Start of The records

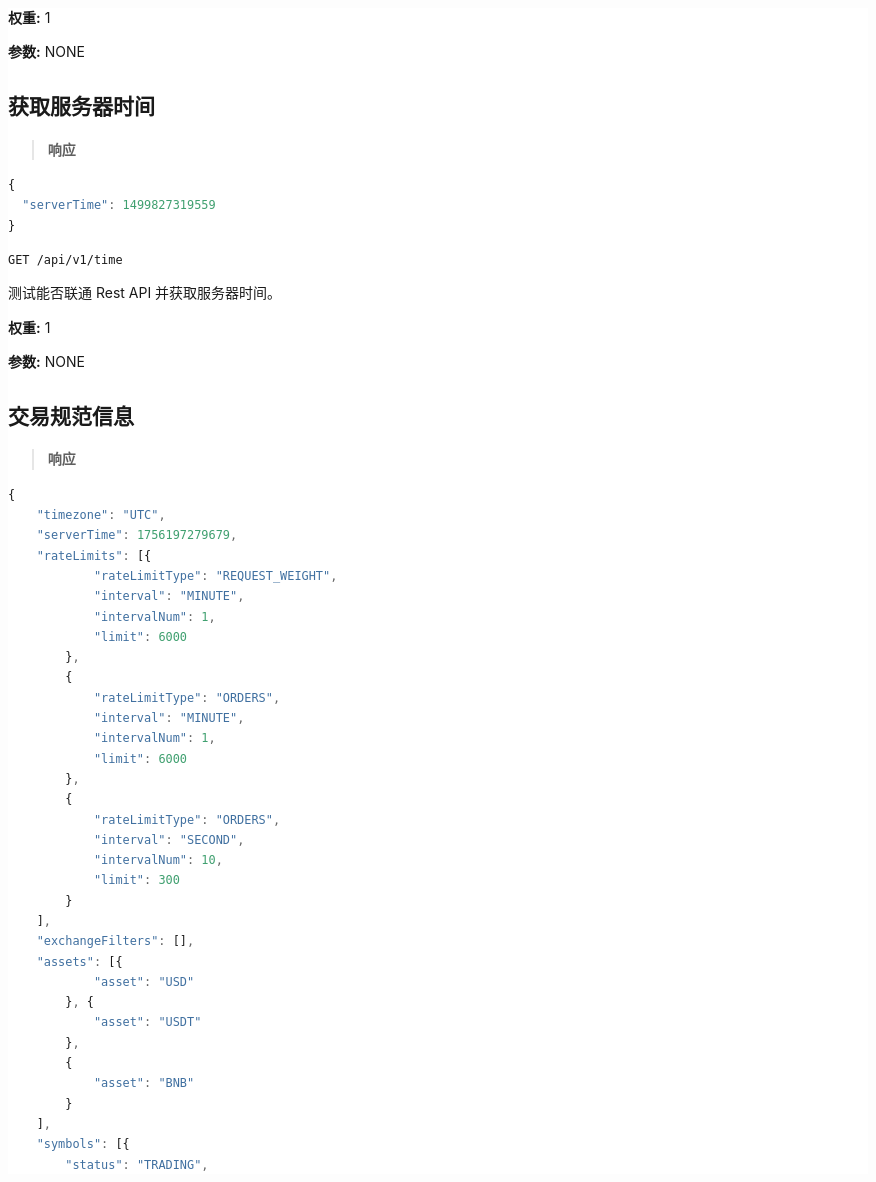 **权重:**
1

**参数:**
NONE


## 获取服务器时间
> **响应**
```javascript
{
  "serverTime": 1499827319559
}
```
``
GET /api/v1/time
``

测试能否联通 Rest API 并获取服务器时间。

**权重:**
1

**参数:**
NONE


## 交易规范信息

> **响应** 

```javascript    
{
	"timezone": "UTC",
	"serverTime": 1756197279679,
	"rateLimits": [{
			"rateLimitType": "REQUEST_WEIGHT",
			"interval": "MINUTE",
			"intervalNum": 1,
			"limit": 6000
		},
		{
			"rateLimitType": "ORDERS",
			"interval": "MINUTE",
			"intervalNum": 1,
			"limit": 6000
		},
		{
			"rateLimitType": "ORDERS",
			"interval": "SECOND",
			"intervalNum": 10,
			"limit": 300
		}
	],
	"exchangeFilters": [],
	"assets": [{
			"asset": "USD"
		}, {
			"asset": "USDT"
		},
		{
			"asset": "BNB"
		}
	],
	"symbols": [{
		"status": "TRADING",
```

End of The records

Required action: Across the entries, how many lines contain "serverTime"? Reply with the number only.

Response area: 2